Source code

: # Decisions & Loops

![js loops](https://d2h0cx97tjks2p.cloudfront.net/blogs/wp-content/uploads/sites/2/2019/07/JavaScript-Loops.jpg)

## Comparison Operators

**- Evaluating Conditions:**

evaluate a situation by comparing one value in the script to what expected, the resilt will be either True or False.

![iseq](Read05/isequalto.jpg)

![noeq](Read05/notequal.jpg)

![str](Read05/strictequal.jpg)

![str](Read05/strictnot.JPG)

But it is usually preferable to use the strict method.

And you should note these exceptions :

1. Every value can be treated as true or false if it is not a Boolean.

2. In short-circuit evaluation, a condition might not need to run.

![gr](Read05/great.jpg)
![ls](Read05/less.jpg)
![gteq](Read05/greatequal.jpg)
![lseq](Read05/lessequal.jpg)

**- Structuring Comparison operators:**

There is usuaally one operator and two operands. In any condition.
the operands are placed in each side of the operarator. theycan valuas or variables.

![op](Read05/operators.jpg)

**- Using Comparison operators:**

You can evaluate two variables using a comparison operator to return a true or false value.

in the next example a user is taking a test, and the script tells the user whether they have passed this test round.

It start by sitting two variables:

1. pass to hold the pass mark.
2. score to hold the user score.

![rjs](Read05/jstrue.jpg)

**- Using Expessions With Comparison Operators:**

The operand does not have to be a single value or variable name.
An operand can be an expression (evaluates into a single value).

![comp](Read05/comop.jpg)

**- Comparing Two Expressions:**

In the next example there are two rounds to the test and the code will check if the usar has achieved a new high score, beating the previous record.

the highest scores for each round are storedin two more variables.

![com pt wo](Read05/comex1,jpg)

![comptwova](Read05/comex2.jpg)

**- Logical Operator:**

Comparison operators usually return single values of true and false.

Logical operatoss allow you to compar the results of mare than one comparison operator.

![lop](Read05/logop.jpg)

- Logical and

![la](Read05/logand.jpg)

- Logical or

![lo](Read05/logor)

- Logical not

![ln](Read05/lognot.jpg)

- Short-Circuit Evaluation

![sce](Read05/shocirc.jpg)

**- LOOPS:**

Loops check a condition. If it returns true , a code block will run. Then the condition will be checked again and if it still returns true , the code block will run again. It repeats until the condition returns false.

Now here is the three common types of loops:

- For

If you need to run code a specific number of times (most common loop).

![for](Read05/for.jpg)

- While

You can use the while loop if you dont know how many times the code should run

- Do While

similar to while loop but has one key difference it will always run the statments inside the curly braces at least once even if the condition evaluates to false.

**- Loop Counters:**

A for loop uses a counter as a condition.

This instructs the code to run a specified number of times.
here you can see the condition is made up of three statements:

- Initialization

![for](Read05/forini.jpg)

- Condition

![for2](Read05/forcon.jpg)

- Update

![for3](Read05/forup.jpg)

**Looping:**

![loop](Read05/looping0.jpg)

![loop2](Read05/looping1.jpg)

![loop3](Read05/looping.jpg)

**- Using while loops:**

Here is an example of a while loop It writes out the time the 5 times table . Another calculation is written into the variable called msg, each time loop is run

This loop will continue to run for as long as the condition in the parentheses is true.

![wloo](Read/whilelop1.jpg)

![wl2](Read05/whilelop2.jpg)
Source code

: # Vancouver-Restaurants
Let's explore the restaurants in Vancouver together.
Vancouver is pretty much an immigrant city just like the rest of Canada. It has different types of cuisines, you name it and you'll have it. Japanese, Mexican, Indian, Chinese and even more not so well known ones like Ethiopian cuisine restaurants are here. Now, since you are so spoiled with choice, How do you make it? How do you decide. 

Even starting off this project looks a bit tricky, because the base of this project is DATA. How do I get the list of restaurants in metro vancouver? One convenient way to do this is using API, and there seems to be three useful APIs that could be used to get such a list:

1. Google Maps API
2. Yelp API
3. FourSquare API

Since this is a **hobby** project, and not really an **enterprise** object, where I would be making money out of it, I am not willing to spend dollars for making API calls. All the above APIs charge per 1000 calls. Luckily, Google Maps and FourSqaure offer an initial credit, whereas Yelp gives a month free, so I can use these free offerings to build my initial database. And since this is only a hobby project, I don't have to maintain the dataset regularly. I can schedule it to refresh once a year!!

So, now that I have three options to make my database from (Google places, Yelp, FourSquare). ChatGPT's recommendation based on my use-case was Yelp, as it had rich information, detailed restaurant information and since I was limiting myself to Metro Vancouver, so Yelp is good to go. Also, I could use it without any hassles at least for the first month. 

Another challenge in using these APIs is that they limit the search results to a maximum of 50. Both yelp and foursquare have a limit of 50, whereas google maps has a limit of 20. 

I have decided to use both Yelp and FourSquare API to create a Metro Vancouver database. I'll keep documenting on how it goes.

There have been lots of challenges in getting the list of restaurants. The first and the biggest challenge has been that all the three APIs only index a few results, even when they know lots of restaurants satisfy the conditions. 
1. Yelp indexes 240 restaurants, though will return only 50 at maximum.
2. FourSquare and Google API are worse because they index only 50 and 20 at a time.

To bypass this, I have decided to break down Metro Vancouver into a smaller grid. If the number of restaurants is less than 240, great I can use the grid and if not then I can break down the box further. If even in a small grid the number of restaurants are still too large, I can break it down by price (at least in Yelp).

━━━━

* **Work request**
Take the lines above from the one containing "And you should" to the one containing "Structuring Comparison operators:**" and retype them exactly, both ends included, with nothing added.

* **Exercise response**
And you should note these exceptions :

1. Every value can be treated as true or false if it is not a Boolean.

2. In short-circuit evaluation, a condition might not need to run.

![gr](Read05/great.jpg)
![ls](Read05/less.jpg)
![gteq](Read05/greatequal.jpg)
![lseq](Read05/lessequal.jpg)

**- Structuring Comparison operators:**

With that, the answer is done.